WORK TO BE COMPLETED> There are pictures in the records below; leave them out and set down exactly the lines from the one holding "DHCP: Assegna automaticamente" through the one holding "### An: 2016-2017".

PROVIDED DATA>
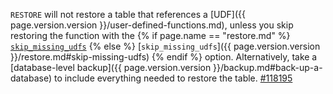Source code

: `RESTORE` will not restore a table that references a [UDF]({{ page.version.version }}/user-defined-functions.md), unless you skip restoring the function with the {% if page.name == "restore.md" %} [`skip_missing_udfs`](#skip-missing-udfs) {% else %} [`skip_missing_udfs`]({{ page.version.version }}/restore.md#skip-missing-udfs) {% endif %} option. Alternatively, take a [database-level backup]({{ page.version.version }}/backup.md#back-up-a-database) to include everything needed to restore the table. [#118195](https://github.com/cockroachdb/cockroach/issues/118195)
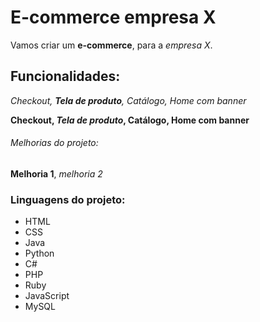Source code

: # E-commerce empresa X

Vamos criar um **e-commerce**, para a *empresa X*.

 ## Funcionalidades:

_Checkout, **Tela de produto**, Catálogo, Home com banner_

**Checkout, _Tela de produto_, Catálogo, Home com banner**


###### Melhorias do projeto:

__Melhoria 1__, _melhoria 2_


### Linguagens do projeto:

* HTML
* CSS
* Java
* Python
* C#
* PHP
* Ruby
* JavaScript
* MySQL

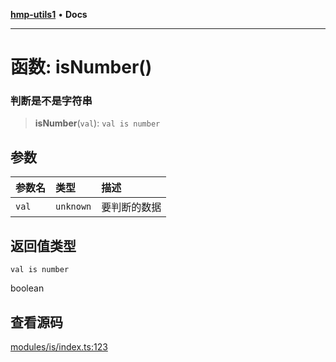 [**hmp-utils1**](../README.md) • **Docs**

***

# 函数: isNumber()

### 判断是不是字符串

> **isNumber**(`val`): `val is number`

## 参数

| 参数名 | 类型 | 描述 |
| :------ | :------ | :------ |
| `val` | `unknown` | 要判断的数据 |

## 返回值类型

`val is number`

boolean

## 查看源码

[modules/is/index.ts:123](https://github.com/hmp1049127947/hmp-utils/blob/dee7627dd7f5e043cd0494e8f8fdc05ccdb65423/src/modules/is/index.ts#L123)
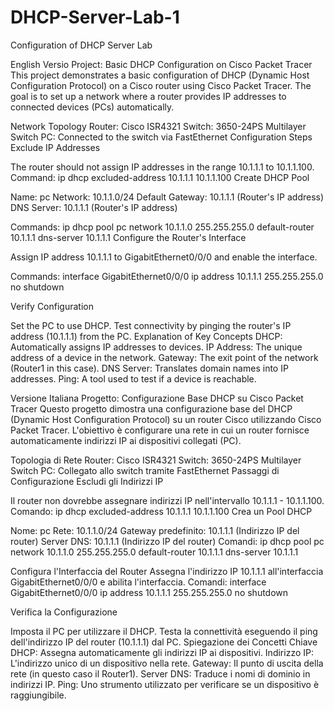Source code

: # DHCP-Server-Lab-1
Configuration of DHCP Server Lab 

English Versio
Project: Basic DHCP Configuration on Cisco Packet Tracer
This project demonstrates a basic configuration of DHCP (Dynamic Host Configuration Protocol) on a Cisco router using Cisco Packet Tracer. The goal is to set up a network where a router provides IP addresses to connected devices (PCs) automatically.

Network Topology
Router: Cisco ISR4321
Switch: 3650-24PS Multilayer Switch
PC: Connected to the switch via FastEthernet
Configuration Steps
Exclude IP Addresses

The router should not assign IP addresses in the range 10.1.1.1 to 10.1.1.100.
Command: ip dhcp excluded-address 10.1.1.1 10.1.1.100
Create DHCP Pool

Name: pc
Network: 10.1.1.0/24
Default Gateway: 10.1.1.1 (Router's IP address)
DNS Server: 10.1.1.1 (Router's IP address)

Commands:
ip dhcp pool pc
network 10.1.1.0 255.255.255.0
default-router 10.1.1.1
dns-server 10.1.1.1
Configure the Router's Interface

Assign IP address 10.1.1.1 to GigabitEthernet0/0/0 and enable the interface.

Commands:
interface GigabitEthernet0/0/0
ip address 10.1.1.1 255.255.255.0
no shutdown

Verify Configuration

Set the PC to use DHCP.
Test connectivity by pinging the router's IP address (10.1.1.1) from the PC.
Explanation of Key Concepts
DHCP: Automatically assigns IP addresses to devices.
IP Address: The unique address of a device in the network.
Gateway: The exit point of the network (Router1 in this case).
DNS Server: Translates domain names into IP addresses.
Ping: A tool used to test if a device is reachable.


Versione Italiana
Progetto: Configurazione Base DHCP su Cisco Packet Tracer
Questo progetto dimostra una configurazione base del DHCP (Dynamic Host Configuration Protocol) su un router Cisco utilizzando Cisco Packet Tracer. L'obiettivo è configurare una rete in cui un router fornisce automaticamente indirizzi IP ai dispositivi collegati (PC).

Topologia di Rete
Router: Cisco ISR4321
Switch: 3650-24PS Multilayer Switch
PC: Collegato allo switch tramite FastEthernet
Passaggi di Configurazione
Escludi gli Indirizzi IP

Il router non dovrebbe assegnare indirizzi IP nell'intervallo 10.1.1.1 - 10.1.1.100.
Comando: ip dhcp excluded-address 10.1.1.1 10.1.1.100
Crea un Pool DHCP

Nome: pc
Rete: 10.1.1.0/24
Gateway predefinito: 10.1.1.1 (Indirizzo IP del router)
Server DNS: 10.1.1.1 (Indirizzo IP del router)
Comandi:
ip dhcp pool pc
network 10.1.1.0 255.255.255.0
default-router 10.1.1.1
dns-server 10.1.1.1

Configura l'Interfaccia del Router
Assegna l'indirizzo IP 10.1.1.1 all'interfaccia GigabitEthernet0/0/0 e abilita l'interfaccia.
Comandi:
interface GigabitEthernet0/0/0
ip address 10.1.1.1 255.255.255.0
no shutdown

Verifica la Configurazione

Imposta il PC per utilizzare il DHCP.
Testa la connettività eseguendo il ping dell'indirizzo IP del router (10.1.1.1) dal PC.
Spiegazione dei Concetti Chiave
DHCP: Assegna automaticamente gli indirizzi IP ai dispositivi.
Indirizzo IP: L'indirizzo unico di un dispositivo nella rete.
Gateway: Il punto di uscita della rete (in questo caso il Router1).
Server DNS: Traduce i nomi di dominio in indirizzi IP.
Ping: Uno strumento utilizzato per verificare se un dispositivo è raggiungibile.

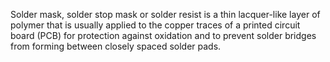 Solder mask, solder stop mask or solder resist is a thin lacquer-like layer of polymer that is usually applied to the copper traces of a printed circuit board (PCB) for protection against oxidation and to prevent solder bridges from forming between closely spaced solder pads. 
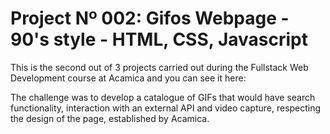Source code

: # Project Nº 002: Gifos Webpage - 90's style - HTML, CSS, Javascript

This is the second out of 3 projects carried out during the Fullstack Web Development course at Acamica and you can see it here: 

The challenge was to develop a catalogue of GIFs that would have search functionality, interaction with an external API and video capture, respecting the design of the page, established by Acamica.
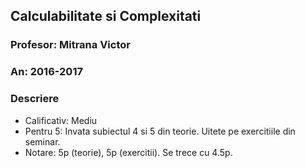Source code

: ## Calculabilitate si Complexitati
### Profesor: Mitrana Victor
### An: 2016-2017
### Descriere
* Calificativ: Mediu
* Pentru 5: Invata subiectul 4 si 5 din teorie. Uitete pe exercitiile din seminar.
* Notare: 5p (teorie), 5p (exercitii). Se trece cu 4.5p.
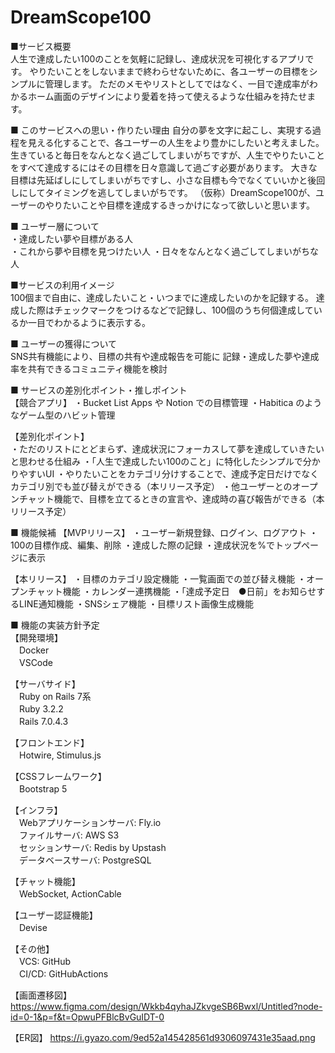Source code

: # DreamScope100


■サービス概要  
人生で達成したい100のことを気軽に記録し、達成状況を可視化するアプリです。
やりたいことをしないままで終わらせないために、各ユーザーの目標をシンプルに管理します。
ただのメモやリストとしてではなく、一目で達成率がわかるホーム画面のデザインにより愛着を持って使えるような仕組みを持たせます。


■ このサービスへの思い・作りたい理由
自分の夢を文字に起こし、実現する過程を見える化することで、各ユーザーの人生をより豊かにしたいと考えました。
生きていると毎日をなんとなく過ごしてしまいがちですが、人生でやりたいことをすべて達成するにはその目標を日々意識して過ごす必要があります。
大きな目標は先延ばしにしてしまいがちですし、小さな目標も今でなくていいかと後回しにしてタイミングを逃してしまいがちです。
（仮称）DreamScope100が、ユーザーのやりたいことや目標を達成するきっかけになって欲しいと思います。
 
  
■ ユーザー層について  
・達成したい夢や目標がある人  
・これから夢や目標を見つけたい人
・日々をなんとなく過ごしてしまいがちな人  
  
  
■サービスの利用イメージ  
100個まで自由に、達成したいこと・いつまでに達成したいのかを記録する。
達成した際はチェックマークをつけるなどで記録し、100個のうち何個達成しているか一目でわかるように表示する。
 
  
■ ユーザーの獲得について  
SNS共有機能により、目標の共有や達成報告を可能に
記録・達成した夢や達成率を共有できるコミュニティ機能を検討
 
  
■ サービスの差別化ポイント・推しポイント  
【競合アプリ】
・Bucket List Apps や Notion での目標管理
・Habitica のようなゲーム型のハビット管理
    
【差別化ポイント】  
・ただのリストにとどまらず、達成状況にフォーカスして夢を達成していきたいと思わせる仕組み
・「人生で達成したい100のこと」に特化したシンプルで分かりやすいUI
・やりたいことをカテゴリ分けすることで、達成予定日だけでなくカテゴリ別でも並び替えができる（本リリース予定）
・他ユーザーとのオープンチャット機能で、目標を立てるときの宣言や、達成時の喜び報告ができる（本リリース予定）

  
■ 機能候補
【MVPリリース】
・ユーザー新規登録、ログイン、ログアウト
・100の目標作成、編集、削除
・達成した際の記録
・達成状況を%でトップページに表示

【本リリース】
・目標のカテゴリ設定機能
・一覧画面での並び替え機能
・オープンチャット機能
・カレンダー連携機能
・「達成予定日　●日前」をお知らせするLINE通知機能
・SNSシェア機能
・目標リスト画像生成機能


■ 機能の実装方針予定  
【開発環境】  
　Docker  
　VSCode  
  
【サーバサイド】  
　Ruby on Rails 7系  
　Ruby 3.2.2  
　Rails 7.0.4.3  
  
【フロントエンド】  
　Hotwire, Stimulus.js  
  
【CSSフレームワーク】  
　Bootstrap 5  
   
【インフラ】  
　Webアプリケーションサーバ: Fly.io   
　ファイルサーバ: AWS S3  
　セッションサーバ: Redis by Upstash  
　データベースサーバ: PostgreSQL  
  
【チャット機能】  
　WebSocket, ActionCable  
  
【ユーザー認証機能】  
　Devise  
  
【その他】  
　VCS: GitHub  
　CI/CD: GitHubActions  

【画面遷移図】
https://www.figma.com/design/Wkkb4qyhaJZkvgeSB6Bwxl/Untitled?node-id=0-1&p=f&t=OpwuPFBlcBvGuIDT-0

【ER図】
https://i.gyazo.com/9ed52a145428561d9306097431e35aad.png

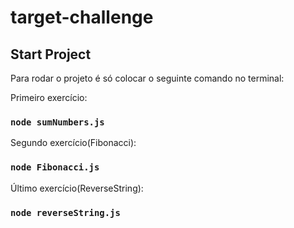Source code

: # target-challenge
 
## Start Project

Para rodar o projeto é só colocar o seguinte comando no terminal:

Primeiro exercício:
   ### `node sumNumbers.js`

Segundo exercício(Fibonacci):
   ### `node Fibonacci.js`

Último exercício(ReverseString):
   ### `node reverseString.js`
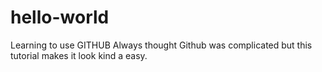 # hello-world
Learning to use GITHUB
Always thought Github was complicated but this tutorial makes it look kind a easy.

ANSWER SPACE>
DHCP: Assegna automaticamente gli indirizzi IP ai dispositivi.
Indirizzo IP: L'indirizzo unico di un dispositivo nella rete.
Gateway: Il punto di uscita della rete (in questo caso il Router1).
Server DNS: Traduce i nomi di dominio in indirizzi IP.
Ping: Uno strumento utilizzato per verificare se un dispositivo è raggiungibile.

 Solder mask, solder stop mask or solder resist is a thin lacquer-like layer of polymer that is usually applied to the copper traces of a printed circuit board (PCB) for protection against oxidation and to prevent solder bridges from forming between closely spaced solder pads. 
Source code

: # Project Nº 002: Gifos Webpage - 90's style - HTML, CSS, Javascript

This is the second out of 3 projects carried out during the Fullstack Web Development course at Acamica and you can see it here: 

The challenge was to develop a catalogue of GIFs that would have search functionality, interaction with an external API and video capture, respecting the design of the page, established by Acamica.
Source code

: ## Calculabilitate si Complexitati
### Profesor: Mitrana Victor
### An: 2016-2017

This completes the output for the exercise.